La scoliosi è un'asimmetria della colonna vertebrale con deviazione laterale a carattere permanente. Spesso si associa ad altre deviazioni della colonna (lordosi ma, soprattutto, cifosi) ed è accompagnata da rotazione delle vertebre. Ci sono forme congenite che derivano dall'assenza di una parte del corpo vertebrale,forme secondarie a malattie dell'osso o delle articolazioni tra le vertebre e forme idiopatiche (che in medicina significa senza una causa evidente).
Le scoliosi congenite sono facilmente individuabili mentre le secondarie rappresentano una complicanza nota di alcune malattie da ricercare durante le visite di controllo.
La scoliosi idiopatica può, invece, essere più subdola perché si rende evidente ad età in cui le visite del pediatra non sono frequenti e vengono effettuate, spesso, solo a causa di una malattia acuta.
La scoliosi idiopatica è detta anche dell'adolescente perché si rende evidente proprio nel periodo della pubertà-adolescenza, anni in cui la crescita in statura è elevata e rapida. La sua frequenza è di 1-3% e colpisce maggiormente le femmine.

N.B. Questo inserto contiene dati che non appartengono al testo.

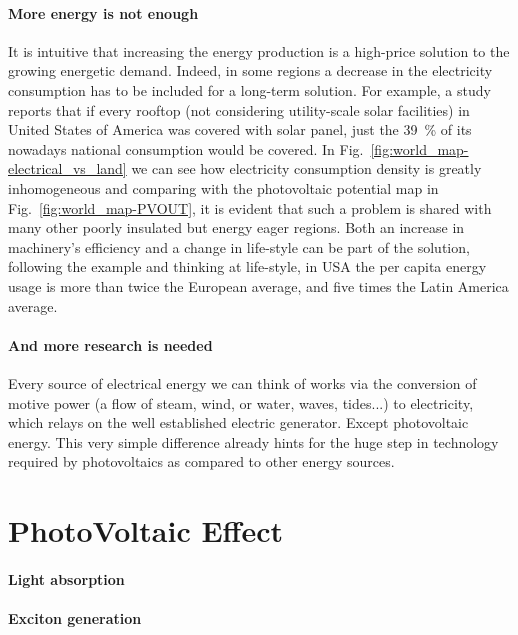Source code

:  \paragraph{More energy is not enough} It is intuitive that increasing the energy production is a high-price solution to the growing energetic demand.
 Indeed, in some regions a decrease in the electricity consumption has to be included for a long-term solution.
 For example, a study\cite{Margolis2016} reports that if every rooftop (not considering utility-scale solar facilities) in United States of America was covered with solar panel, just the 39~\% of its nowadays national consumption would be covered.
 In Fig.~\ref{fig:world_map-electrical_vs_land} we can see how electricity consumption density is greatly inhomogeneous and comparing with the photovoltaic potential map in Fig.~\ref{fig:world_map-PVOUT}, it is evident that such a problem is shared with many other poorly insulated but energy eager regions.
 Both an increase in machinery's efficiency and a change in life-style can be part of the solution, following the example and thinking at life-style, in USA the per capita energy usage is more than twice the European average, and five times the Latin America average.\cite{IEA}
 
 \paragraph{And more research is needed} Every source of electrical energy we can think of works via the conversion of motive power (a flow of steam, wind, or water, waves, tides...) to electricity, which relays on the well established electric generator. Except photovoltaic energy. This very simple difference already hints for the huge step in technology required by photovoltaics as compared to other energy sources.

\section{PhotoVoltaic Effect}

 \paragraph{Light absorption} 

 \paragraph{Exciton generation} 
 
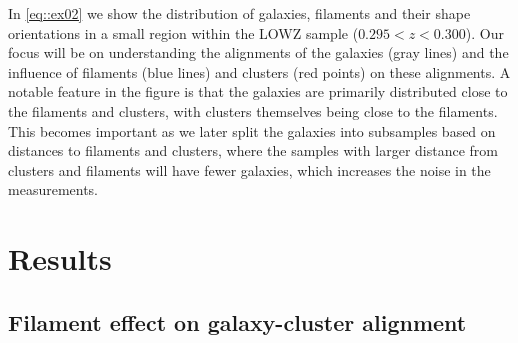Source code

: \documentclass[usenatbib,useAMS]{mnras}
\theoremstyle{remark}
\newcommand{\sukhdeep}[1]{{\textcolor{magenta}{SS: #1}}}
\begin{document}
        In \autoref{eq::ex02} we show the distribution of galaxies, filaments and their shape orientations in a small 
        region within the LOWZ sample ($0.295<z<0.300$). Our focus will be on understanding the alignments of the galaxies (gray lines)
        and the influence of filaments (blue lines) and clusters (red points) on these alignments. 
        A notable feature in the figure is that the galaxies are primarily distributed close to the 
        filaments and clusters, with clusters themselves being close to the filaments. This becomes important as we later split the galaxies into 
        subsamples based on distances to filaments and clusters, where the samples with larger distance from clusters and filaments will have fewer 
        galaxies, which increases the noise in the measurements.




\section{Results}
\subsection{Filament effect on galaxy-cluster alignment}	\label{sec::GC}
\end{document}
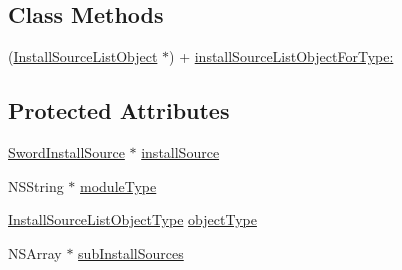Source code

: \subsection*{Class Methods}
\begin{DoxyCompactItemize}
\item 
(\hyperlink{interface_install_source_list_object}{Install\-Source\-List\-Object} $\ast$) + \hyperlink{interface_install_source_list_object_ab8690f2ad51e03dd99b41e343b186a33}{install\-Source\-List\-Object\-For\-Type\-:}
\end{DoxyCompactItemize}
\subsection*{Protected Attributes}
\begin{DoxyCompactItemize}
\item 
\hyperlink{interface_sword_install_source}{Sword\-Install\-Source} $\ast$ \hyperlink{interface_install_source_list_object_a945f9f3d77e193912095aef860133b44}{install\-Source}
\item 
N\-S\-String $\ast$ \hyperlink{interface_install_source_list_object_a8eef6212740627dfe032b79265bb0d4f}{module\-Type}
\item 
\hyperlink{_install_source_list_object_8h_ac68106c51c20429f37576f8715a786e2}{Install\-Source\-List\-Object\-Type} \hyperlink{interface_install_source_list_object_a107c7013f9c699a94e7766200e01be78}{object\-Type}
\item 
N\-S\-Array $\ast$ \hyperlink{interface_install_source_list_object_a37fa6708a7039f1f75f42c38c94fcf08}{sub\-Install\-Sources}
\end{DoxyCompactItemize}


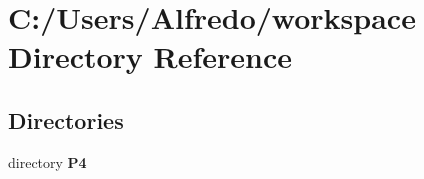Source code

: \section{C\+:/\+Users/\+Alfredo/workspace Directory Reference}
\label{dir_3fd9d1d54eee551075ac8efcfb532615}
\subsection*{Directories}
\begin{DoxyCompactItemize}
\item 
directory {\bf P4}
\end{DoxyCompactItemize}
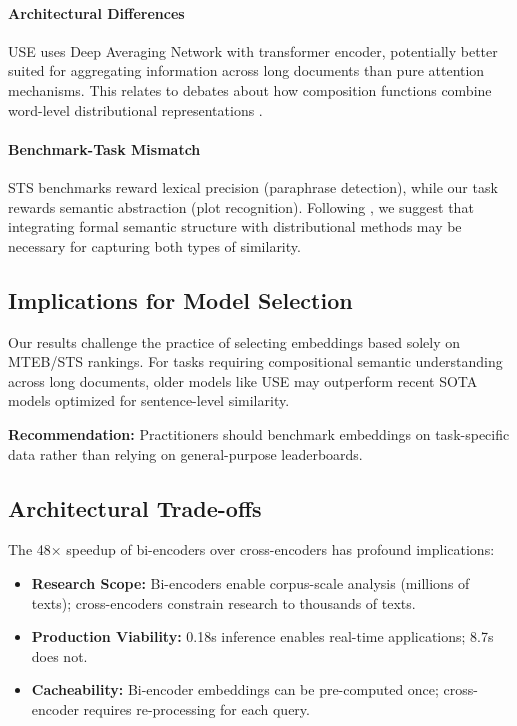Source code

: \documentclass[11pt]{article}
\begin{document}
\paragraph{Architectural Differences} USE uses Deep Averaging Network with transformer encoder, potentially better suited for aggregating information across long documents than pure attention mechanisms. This relates to debates about how composition functions combine word-level distributional representations \cite{VanDerWerfITCDS2022}.

\paragraph{Benchmark-Task Mismatch} STS benchmarks reward lexical precision (paraphrase detection), while our task rewards semantic abstraction (plot recognition). Following \citet{Asher2024FormalDistributional}, we suggest that integrating formal semantic structure with distributional methods may be necessary for capturing both types of similarity.

\subsection{Implications for Model Selection}

Our results challenge the practice of selecting embeddings based solely on MTEB/STS rankings. For tasks requiring compositional semantic understanding across long documents, older models like USE may outperform recent SOTA models optimized for sentence-level similarity.

\textbf{Recommendation:} Practitioners should benchmark embeddings on task-specific data rather than relying on general-purpose leaderboards.

\subsection{Architectural Trade-offs}

The 48× speedup of bi-encoders over cross-encoders has profound implications:

\begin{itemize}
    \item \textbf{Research Scope:} Bi-encoders enable corpus-scale analysis (millions of texts); cross-encoders constrain research to thousands of texts.
    \item \textbf{Production Viability:} 0.18s inference enables real-time applications; 8.7s does not.
    \item \textbf{Cacheability:} Bi-encoder embeddings can be pre-computed once; cross-encoder requires re-processing for each query.
\end{itemize}
\end{document}
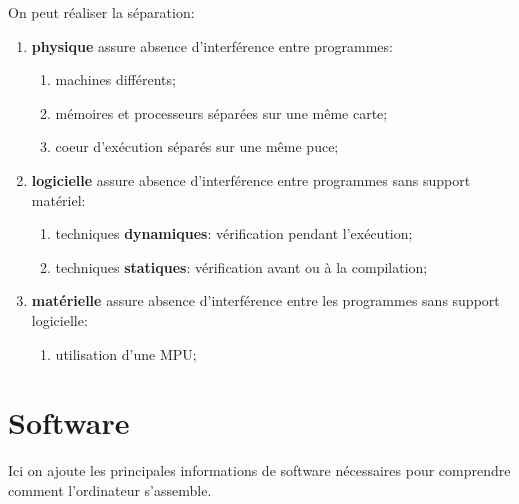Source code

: \documentclass{article}
\begin{document}
On peut réaliser la séparation:
\begin{enumerate}[rightmargin = \leftmargin]
    \item \textbf{physique} assure absence d'interférence entre programmes:
    \begin{enumerate}[noitemsep]
        \item machines différents;
        \item mémoires et processeurs séparées sur une même carte;
        \item coeur d'exécution séparés sur une même puce;
    \end{enumerate}

    \item \textbf{logicielle} assure absence d'interférence entre programmes sans support matériel:
    \begin{enumerate}[noitemsep]
        \item techniques \textbf{dynamiques}: vérification pendant l'exécution;
        \item techniques \textbf{statiques}: vérification avant ou à la compilation;
    \end{enumerate}

    \item \textbf{matérielle} assure absence d'interférence entre les programmes sans support logicielle:
    \begin{enumerate}
        \item utilisation d'une MPU;
    \end{enumerate}
\end{enumerate}



\section{Software}

Ici on ajoute les principales informations de software nécessaires pour comprendre comment l'ordinateur s'assemble.
\end{document}
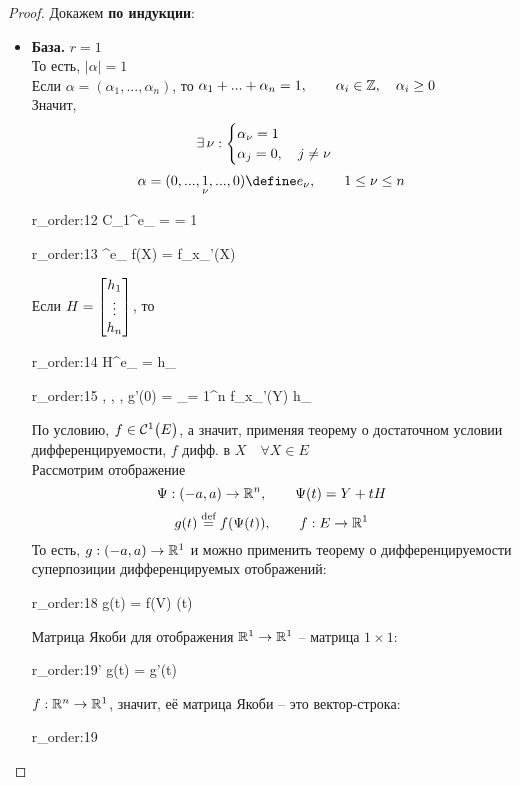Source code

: \begin{proof}
	Докажем \textbf{по индукции}:
	\begin{itemize}
		\item \textbf{База.} $ r = 1 $ \\
		То есть, $ |\alpha| = 1 $ \\
		Если $ \alpha = (\alpha_1, ..., \alpha_n) $, то $ \alpha_1 + ... + \alpha_n = 1, \qquad \alpha_i \in \Z, \quad \alpha_i \ge 0 $ \\
		Значит,
		$$ \exist \nu :
		\begin{cases}
			\alpha_\nu = 1 \\
			\alpha_j = 0, \quad j \ne \nu
		\end{cases} $$
		$$ \alpha = (0, ..., \underset\nu1, ..., 0) \define e_\nu, \qquad 1 \le \nu \le n $$
		\begin{equ}{r_order:12}
			C_1^{e_\nu} =  = 1
		\end{equ}
		\begin{equ}{r_order:13}
			\partial^{e_\nu} f(X) = f_{x_\nu}'(X)
		\end{equ}
		Если $ H = \column{h_1}{h_n} $, то
		\begin{equ}{r_order:14}
			H^{e_\nu} = h_\nu
		\end{equ}
		\begin{equ}{r_order:15}
			, , ,  \implies g'(0) = \sum_{\nu = 1}^n f_{x_\nu}'(Y) h_\nu
		\end{equ}
		По условию, $ f \in \Cont[1]{E} $, а значит, применяя теорему о достаточном условии дифференцируемости, $ f $ дифф. в $ X \quad \forall X \in E $ \\
		Рассмотрим отображение
		$$ \Psi : (-a, a) \to \R^n, \qquad \Psi(t) = Y + tH $$
		$$ g(t) \bydef f(\Psi(t)), \qquad f : E \to \R^1 $$
		То есть, $ g : (-a, a) \to \R^1 $ и можно применить теорему о дифференцируемости суперпозиции дифференцируемых отображений:
		\begin{equ}{r_order:18}
			g(t) = f(V) \cdot \mathcal{D}\Psi(t)
		\end{equ}
		Матрица Якоби для отображения $ \R^1 \to \R^1 $ -- матрица $ 1 \times 1 $:
		\begin{equ}{r_order:19'}
			g(t) = g'(t)
		\end{equ}
		$ f : \R^n \to \R^1 $, значит, её матрица Якоби -- это вектор-строка:
		\begin{equ}{r_order:19}

\end{equ}
\end{itemize}
\end{proof}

Come già accennato la scoliosi è una deviazione laterale della colonna vertebrale.
Il segmento interessato con maggiore frequenza è quello toracico con una curvatura convessa verso destra (come una parentesi chiusa). A questa curvatura principale conseguono, spesso, curvature di compenso degli altri tratti della colonna legate al fatto che il bacino è orizzontale e la testa (il piano tra i due occhi) tende a mantenersi orizzontale. Sintomi associati sono rappresentati da diversa altezza delle spalle con prominenza di una scapola, testa non in asse con il bacino, fianchi asimmetrici.
L'età maggiormente interessata è compresa tra i 10 e 16 anni ma si possono osservare forme più precoci che danno segno di se a 7-8 anni.
La visita pediatrica di controllo si compie sempre con il bambino spogliato ed il Pediatra effettua un controllo ad occhio ponendo in bambino in piedi davanti a lui ed osservando la schiena eretta ed in flessione. E' un'indagine di esecuzione rapida che si effettua insieme alla ricerca di altre patologie dello scheletro come il piede piatto oppure lo slivellamento del bacino secondario a diversa lunghezza degli arti inferiori. Quando il bacino non è orizzontale si osserva una scoliosi secondaria finalizzata a raddrizzare la colonna: le vertebre sacrali, infatti, sono fuse tra loro e contribuiscono a formare il bacino. Un bacino non orizzontale comporta una curva di compenso  del tratto lombare della colonna.
Nel sospetto di scoliosi il Pediatra valuta l'angolo di deviazione utilizzando uno strumento semplice (lo scoliometro) ed invia a successive indagini specialistiche e radiologiche se l'angolo supera i 5°. Un filo a piombo può essere utile per valutare lo scostamento dell'asse tra cranio e bacino. Tenendo conto del rischio legato all'età e del sesso le maggiori società scientifiche prevedono 2 controlli nella femmina, all'età di 10 e 12 anni, ed uno nel maschio, all'età di circa 13 anni. La terapia, naturalmente, varia con la gravità e l'evoluzione del tempo della curvatura.
Ci sono, inoltre, atteggiamenti scoliotici, ovvero non propriamente malattie ma posture anomale che i bambini tengono per motivi diversi ma principalmente "per comodità". In questo caso, però, non si osservano rotazioni delle vertebre ed il gibbo (la gobba), che sono invece associate alla scoliosi vera. La maggioranza dei problemi della colonna sono di tipo non strutturale, posture o atteggiamenti scorretti. I genitori possono ridurre i fattori che li favoriscono come gli zaini scolastici pesanti oppure le posture scorrette durante lo studio o altre attività. Sono importanti anche le attività sportive simmetriche che migliorano il tono della muscolatura della schiena attuate con l'aiuto di allenatori sportivi preparati ed attenti.